As a pre-eminent court musician with strong Protestant leanings, Tye is generally considered to be one of the most influential English composers of his day. Even after his appointment in the ministry when his composing ceased, his reputation as a musician continued to spread. However, only one of Tye's works, Actes of the Apostles of 1553, a verse translation of the Acts of the Apostles into four-part harmony, was published during his lifetime. Compared to his polyphonic works, this work is not well regarded, although it is from this collection that his most familiar piece is derived; the most common tune of "While Shepherds Watched Their Flocks".
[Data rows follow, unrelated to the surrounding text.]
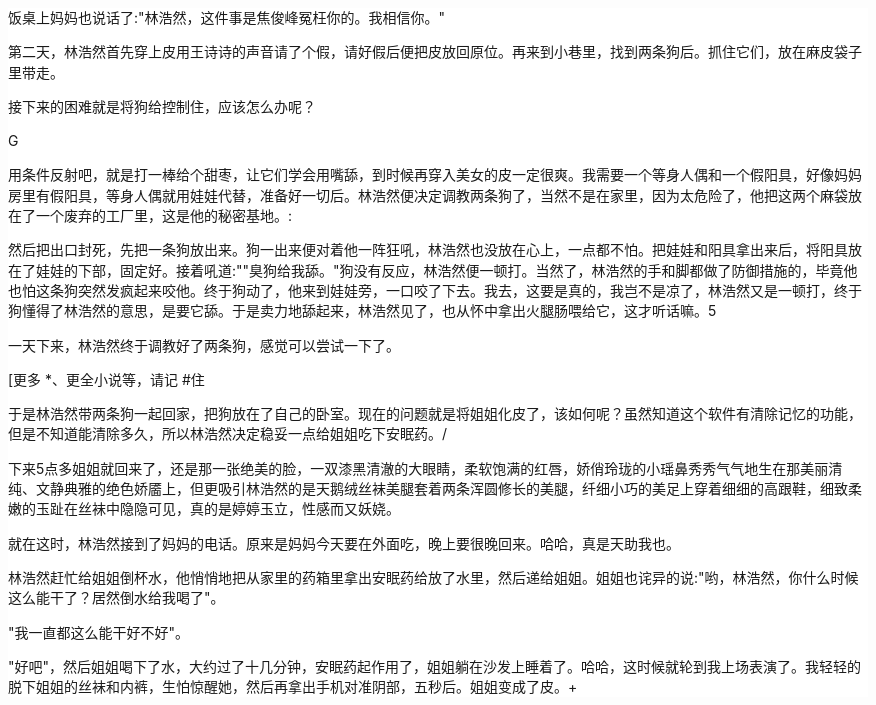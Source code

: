 

饭桌上妈妈也说话了:"林浩然，这件事是焦俊峰冤枉你的。我相信你。"





第二天，林浩然首先穿上皮用王诗诗的声音请了个假，请好假后便把皮放回原位。再来到小巷里，找到两条狗后。抓住它们，放在麻皮袋子里带走。



接下来的困难就是将狗给控制住，应该怎么办呢？

G





用条件反射吧，就是打一棒给个甜枣，让它们学会用嘴舔，到时候再穿入美女的皮一定很爽。我需要一个等身人偶和一个假阳具，好像妈妈房里有假阳具，等身人偶就用娃娃代替，准备好一切后。林浩然便决定调教两条狗了，当然不是在家里，因为太危险了，他把这两个麻袋放在了一个废弃的工厂里，这是他的秘密基地。:







然后把出口封死，先把一条狗放出来。狗一出来便对着他一阵狂吼，林浩然也没放在心上，一点都不怕。把娃娃和阳具拿出来后，将阳具放在了娃娃的下部，固定好。接着吼道:""臭狗给我舔。"狗没有反应，林浩然便一顿打。当然了，林浩然的手和脚都做了防御措施的，毕竟他也怕这条狗突然发疯起来咬他。终于狗动了，他来到娃娃旁，一口咬了下去。我去，这要是真的，我岂不是凉了，林浩然又是一顿打，终于狗懂得了林浩然的意思，是要它舔。于是卖力地舔起来，林浩然见了，也从怀中拿出火腿肠喂给它，这才听话嘛。5



一天下来，林浩然终于调教好了两条狗，感觉可以尝试一下了。



 [更多 *、更全小说等，请记 #住





于是林浩然带两条狗一起回家，把狗放在了自己的卧室。现在的问题就是将姐姐化皮了，该如何呢？虽然知道这个软件有清除记忆的功能，但是不知道能清除多久，所以林浩然决定稳妥一点给姐姐吃下安眠药。/







下来5点多姐姐就回来了，还是那一张绝美的脸，一双漆黑清澈的大眼睛，柔软饱满的红唇，娇俏玲珑的小瑶鼻秀秀气气地生在那美丽清纯、文静典雅的绝色娇靥上，但更吸引林浩然的是天鹅绒丝袜美腿套着两条浑圆修长的美腿，纤细小巧的美足上穿着细细的高跟鞋，细致柔嫩的玉趾在丝袜中隐隐可见，真的是婷婷玉立，性感而又妖娆。



就在这时，林浩然接到了妈妈的电话。原来是妈妈今天要在外面吃，晚上要很晚回来。哈哈，真是天助我也。





林浩然赶忙给姐姐倒杯水，他悄悄地把从家里的药箱里拿出安眠药给放了水里，然后递给姐姐。姐姐也诧异的说:"哟，林浩然，你什么时候这么能干了？居然倒水给我喝了"。





"我一直都这么能干好不好"。





"好吧"，然后姐姐喝下了水，大约过了十几分钟，安眠药起作用了，姐姐躺在沙发上睡着了。哈哈，这时候就轮到我上场表演了。我轻轻的脱下姐姐的丝袜和内裤，生怕惊醒她，然后再拿出手机对准阴部，五秒后。姐姐变成了皮。+
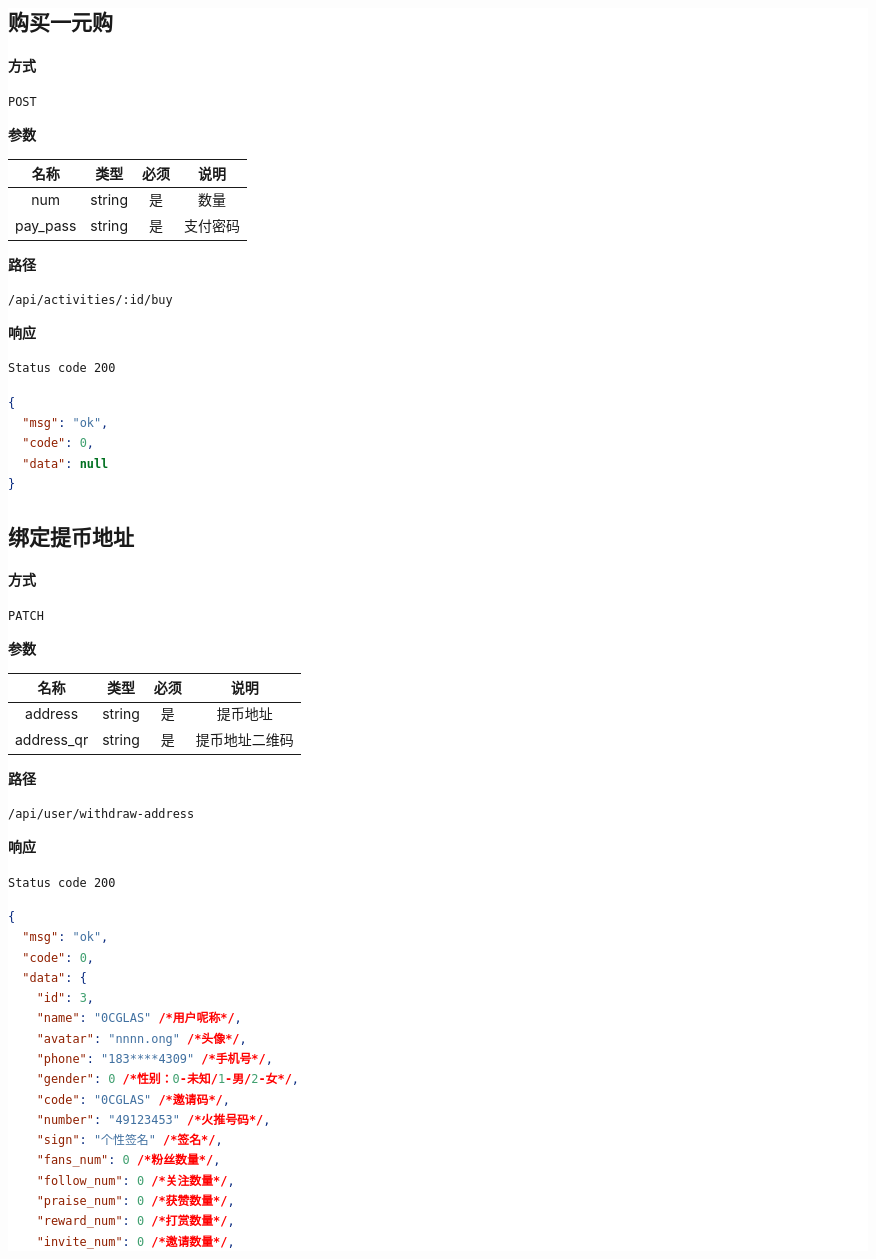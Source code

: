 ## 购买一元购

**方式**

`POST`

**参数**

|   名称   |  类型  | 必须 |   说明   |
| :------: | :----: | :--: | :------: |
|   num    | string |  是  |   数量   |
| pay_pass | string |  是  | 支付密码 |

**路径**

`/api/activities/:id/buy`

**响应**

`Status code 200`

```json
{
  "msg": "ok",
  "code": 0,
  "data": null
}
```

## 绑定提币地址

**方式**

`PATCH`

**参数**

|    名称    |  类型  | 必须 |      说明      |
| :--------: | :----: | :--: | :------------: |
|  address   | string |  是  |    提币地址    |
| address_qr | string |  是  | 提币地址二维码 |

**路径**

`/api/user/withdraw-address`

**响应**

`Status code 200`

```json
{
  "msg": "ok",
  "code": 0,
  "data": {
    "id": 3,
    "name": "0CGLAS" /*用户呢称*/,
    "avatar": "nnnn.ong" /*头像*/,
    "phone": "183****4309" /*手机号*/,
    "gender": 0 /*性别：0-未知/1-男/2-女*/,
    "code": "0CGLAS" /*邀请码*/,
    "number": "49123453" /*火推号码*/,
    "sign": "个性签名" /*签名*/,
    "fans_num": 0 /*粉丝数量*/,
    "follow_num": 0 /*关注数量*/,
    "praise_num": 0 /*获赞数量*/,
    "reward_num": 0 /*打赏数量*/,
    "invite_num": 0 /*邀请数量*/,
```
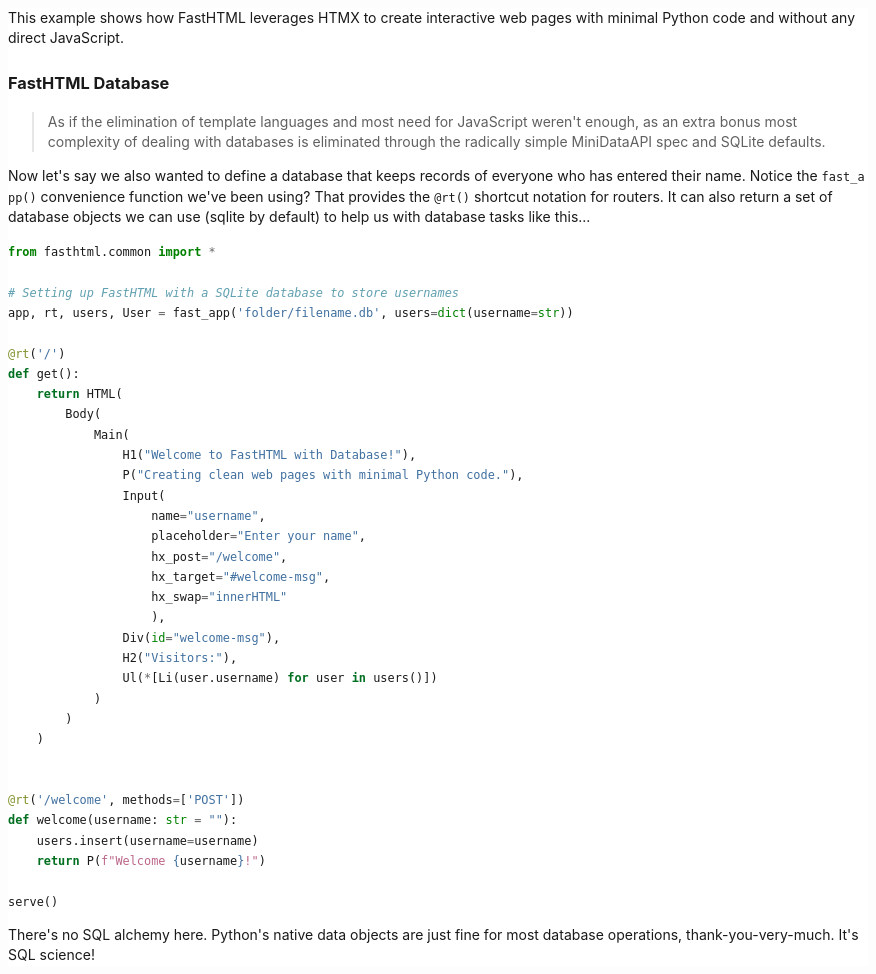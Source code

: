 This example shows how FastHTML leverages HTMX to create interactive web pages with minimal Python code and without any direct JavaScript.

### FastHTML Database

> As if the elimination of template languages and most need for JavaScript
> weren't enough, as an extra bonus most complexity of dealing with databases is
> eliminated through the radically simple MiniDataAPI spec and SQLite defaults.

Now let's say we also wanted to define a database that keeps records of everyone
who has entered their name. Notice the `fast_app()` convenience function we've
been using? That provides the `@rt()` shortcut notation for routers. It can also
return a set of database objects we can use (sqlite by default) to help us with
database tasks like this...

```python
from fasthtml.common import *

# Setting up FastHTML with a SQLite database to store usernames
app, rt, users, User = fast_app('folder/filename.db', users=dict(username=str))

@rt('/')
def get():
    return HTML(
        Body(
            Main(
                H1("Welcome to FastHTML with Database!"),
                P("Creating clean web pages with minimal Python code."),
                Input(
                    name="username", 
                    placeholder="Enter your name", 
                    hx_post="/welcome", 
                    hx_target="#welcome-msg", 
                    hx_swap="innerHTML"
                    ),
                Div(id="welcome-msg"),
                H2("Visitors:"),
                Ul(*[Li(user.username) for user in users()])
            )
        )
    )


@rt('/welcome', methods=['POST'])
def welcome(username: str = ""):
    users.insert(username=username)
    return P(f"Welcome {username}!")

serve()
```

There's no SQL alchemy here. Python's native data objects are just fine for most
database operations, thank-you-very-much. It's SQL science!

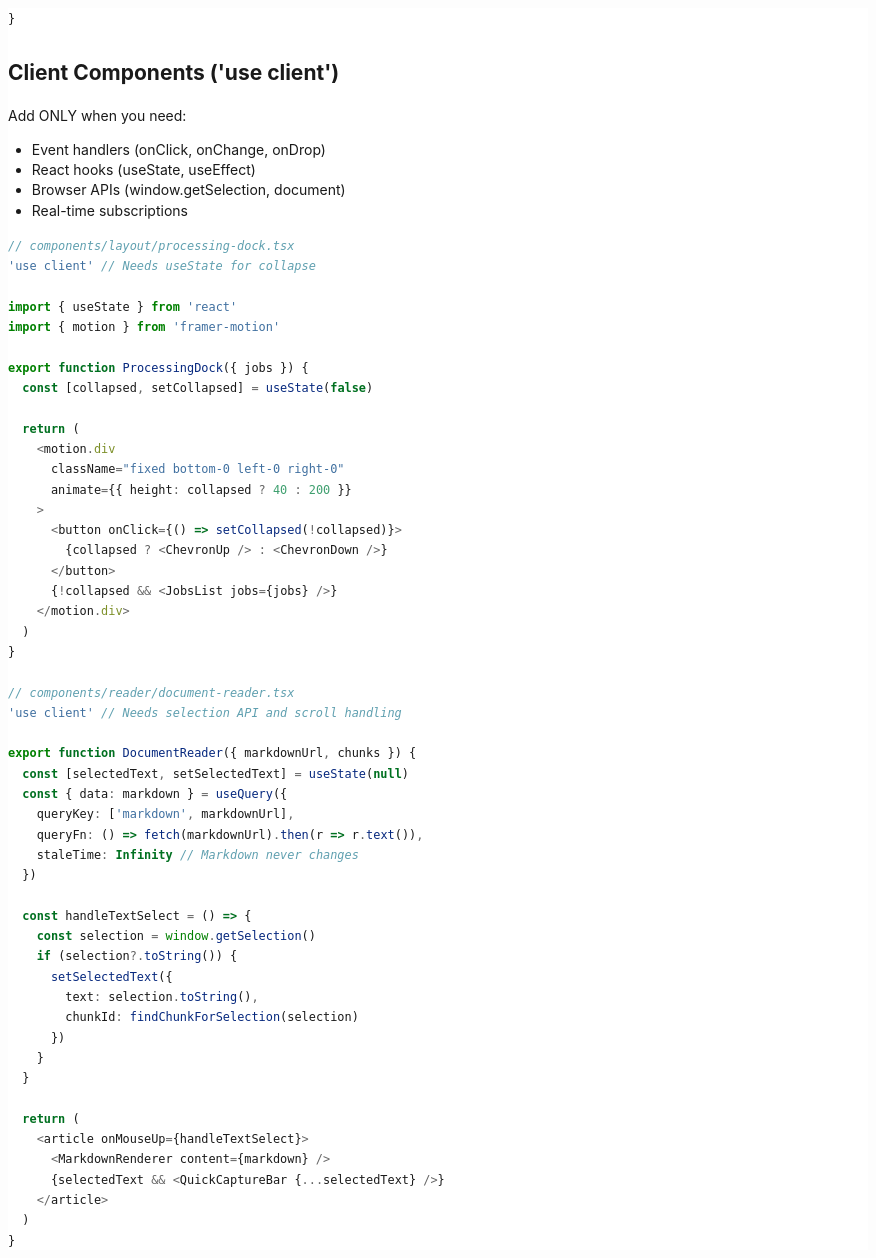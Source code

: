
 ```typescript
}
```

## Client Components ('use client')

Add ONLY when you need:
- Event handlers (onClick, onChange, onDrop)
- React hooks (useState, useEffect)
- Browser APIs (window.getSelection, document)
- Real-time subscriptions

```typescript
// components/layout/processing-dock.tsx
'use client' // Needs useState for collapse

import { useState } from 'react'
import { motion } from 'framer-motion'

export function ProcessingDock({ jobs }) {
  const [collapsed, setCollapsed] = useState(false)
  
  return (
    <motion.div 
      className="fixed bottom-0 left-0 right-0"
      animate={{ height: collapsed ? 40 : 200 }}
    >
      <button onClick={() => setCollapsed(!collapsed)}>
        {collapsed ? <ChevronUp /> : <ChevronDown />}
      </button>
      {!collapsed && <JobsList jobs={jobs} />}
    </motion.div>
  )
}

// components/reader/document-reader.tsx
'use client' // Needs selection API and scroll handling

export function DocumentReader({ markdownUrl, chunks }) {
  const [selectedText, setSelectedText] = useState(null)
  const { data: markdown } = useQuery({
    queryKey: ['markdown', markdownUrl],
    queryFn: () => fetch(markdownUrl).then(r => r.text()),
    staleTime: Infinity // Markdown never changes
  })
  
  const handleTextSelect = () => {
    const selection = window.getSelection()
    if (selection?.toString()) {
      setSelectedText({
        text: selection.toString(),
        chunkId: findChunkForSelection(selection)
      })
    }
  }
  
  return (
    <article onMouseUp={handleTextSelect}>
      <MarkdownRenderer content={markdown} />
      {selectedText && <QuickCaptureBar {...selectedText} />}
    </article>
  )
}
```
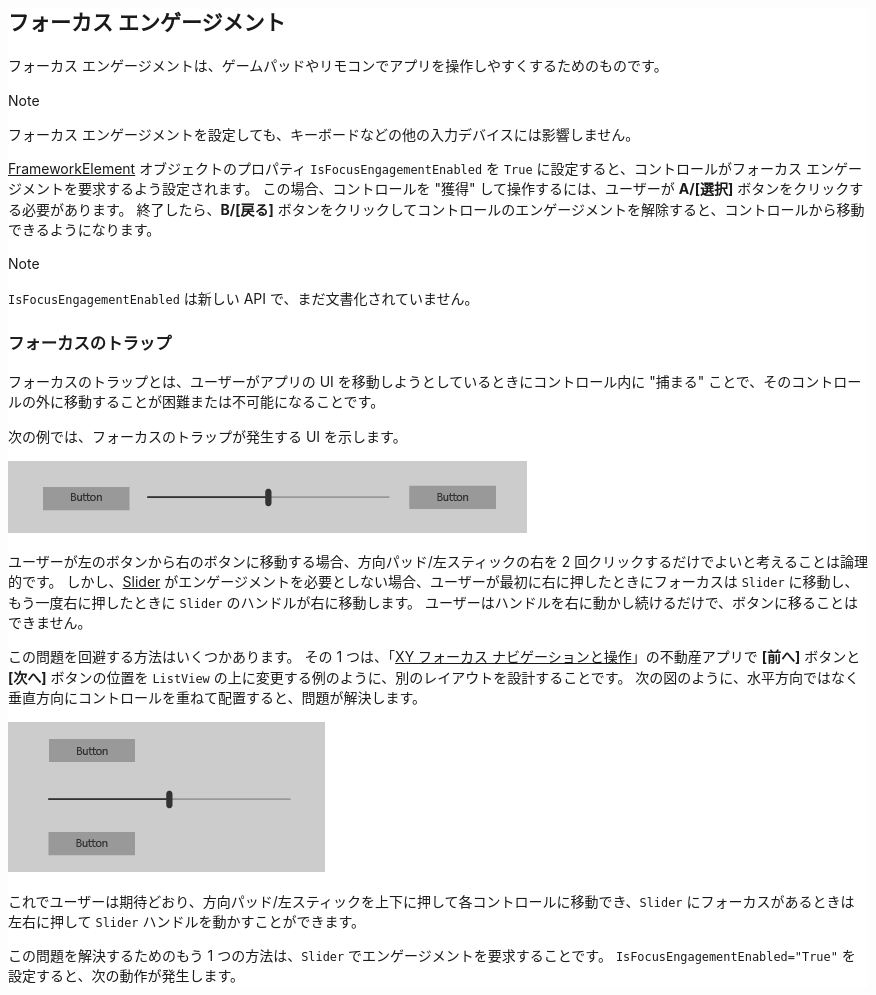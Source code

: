 ## <a name="focus-engagement"></a>フォーカス エンゲージメント

フォーカス エンゲージメントは、ゲームパッドやリモコンでアプリを操作しやすくするためのものです。

> [!NOTE]
> フォーカス エンゲージメントを設定しても、キーボードなどの他の入力デバイスには影響しません。

[FrameworkElement](https://msdn.microsoft.com/library/windows/apps/windows.ui.xaml.frameworkelement.aspx) オブジェクトのプロパティ `IsFocusEngagementEnabled` を `True` に設定すると、コントロールがフォーカス エンゲージメントを要求するよう設定されます。 この場合、コントロールを "獲得" して操作するには、ユーザーが **A/[選択]** ボタンをクリックする必要があります。 終了したら、**B/[戻る]** ボタンをクリックしてコントロールのエンゲージメントを解除すると、コントロールから移動できるようになります。

> [!NOTE]
> `IsFocusEngagementEnabled` は新しい API で、まだ文書化されていません。

### <a name="focus-trapping"></a>フォーカスのトラップ

フォーカスのトラップとは、ユーザーがアプリの UI を移動しようとしているときにコントロール内に "捕まる" ことで、そのコントロールの外に移動することが困難または不可能になることです。

次の例では、フォーカスのトラップが発生する UI を示します。

![水平方向のスライダーの左右のボタン](images/designing-for-tv/focus-engagement-focus-trapping.png)

ユーザーが左のボタンから右のボタンに移動する場合、方向パッド/左スティックの右を 2 回クリックするだけでよいと考えることは論理的です。
しかし、[Slider](https://msdn.microsoft.com/library/windows/apps/windows.ui.xaml.controls.slider.aspx) がエンゲージメントを必要としない場合、ユーザーが最初に右に押したときにフォーカスは `Slider` に移動し、もう一度右に押したときに `Slider` のハンドルが右に移動します。 ユーザーはハンドルを右に動かし続けるだけで、ボタンに移ることはできません。

この問題を回避する方法はいくつかあります。 その 1 つは、「[XY フォーカス ナビゲーションと操作](#xy-focus-navigation-and-interaction)」の不動産アプリで **[前へ]** ボタンと **[次へ]** ボタンの位置を `ListView` の上に変更する例のように、別のレイアウトを設計することです。 次の図のように、水平方向ではなく垂直方向にコントロールを重ねて配置すると、問題が解決します。

![水平方向のスライダーの上下のボタン](images/designing-for-tv/focus-engagement-focus-trapping-2.png)

これでユーザーは期待どおり、方向パッド/左スティックを上下に押して各コントロールに移動でき、`Slider` にフォーカスがあるときは左右に押して `Slider` ハンドルを動かすことができます。

この問題を解決するためのもう 1 つの方法は、`Slider` でエンゲージメントを要求することです。 `IsFocusEngagementEnabled="True"` を設定すると、次の動作が発生します。
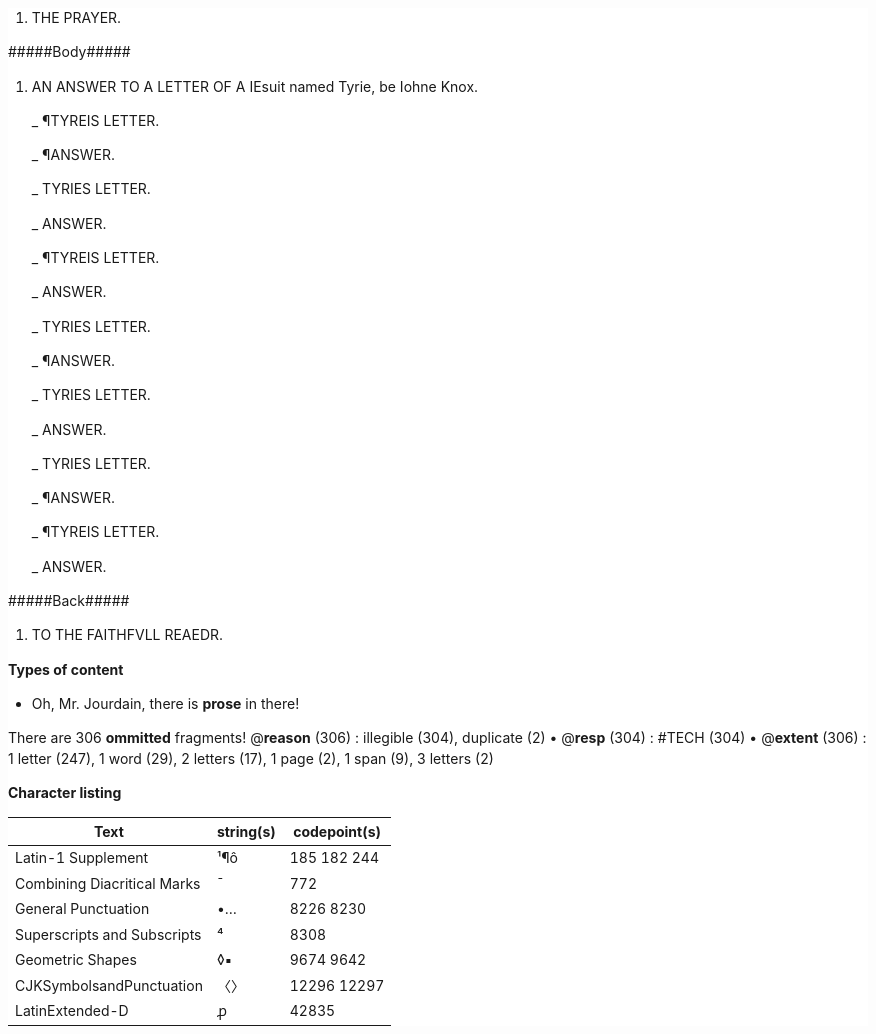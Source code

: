 1. THE PRAYER.

#####Body#####

1. AN ANSWER
TO A LETTER OF A IEsuit
named Tyrie, be Iohne Knox.

    _ ¶TYREIS LETTER.

    _ ¶ANSWER.

    _ TYRIES LETTER.

    _ ANSWER.

    _ ¶TYREIS LETTER.

    _ ANSWER.

    _ TYRIES LETTER.

    _ ¶ANSWER.

    _ TYRIES LETTER.

    _ ANSWER.

    _ TYRIES LETTER.

    _ ¶ANSWER.

    _ ¶TYREIS LETTER.

    _ ANSWER.

#####Back#####

1. TO THE
FAITHFVLL REAEDR.

**Types of content**

  * Oh, Mr. Jourdain, there is **prose** in there!

There are 306 **ommitted** fragments! 
 @__reason__ (306) : illegible (304), duplicate (2)  •  @__resp__ (304) : #TECH (304)  •  @__extent__ (306) : 1 letter (247), 1 word (29), 2 letters (17), 1 page (2), 1 span (9), 3 letters (2)

**Character listing**


|Text|string(s)|codepoint(s)|
|---|---|---|
|Latin-1 Supplement|¹¶ô|185 182 244|
|Combining             Diacritical Marks|̄|772|
|General Punctuation|•…|8226 8230|
|Superscripts             and Subscripts|⁴|8308|
|Geometric Shapes|◊▪|9674 9642|
|CJKSymbolsandPunctuation|〈〉|12296 12297|
|LatinExtended-D|ꝓ|42835|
His surviving Latin polyphonic choral works, most likely dating from the reign of Henry VIII include three full masses - the Peterhouse mass, a Westron Wynde mass and a six-voice Missa Euge bone. Other surviving movements from psalms include Quaesumus omnipotens et misericors Deus, Miserere mei, Deus, Omnes gentes, plaudite manibus, Peccavimus cum patribus nostris.

Some works only exist in parts or excerpts. For example, it was only after laboriously reconstructing a supposedly missing bass voice part of the anthem "To Father, Son and Holy Ghost" that the editor Vladimir Fedorov discovered the 'missing' part. Works such as O God, be merciful unto us have been revived.

His In Nomines and other instrumental for four or five works survive, some of the earliest examples of chamber music. Nigel Davison, writing in the Oxford Dictionary of National Biography suggests that given his reputation as an organist, it would be inconceivable that he composed no keyboard works, and concludes that these must have also been lost.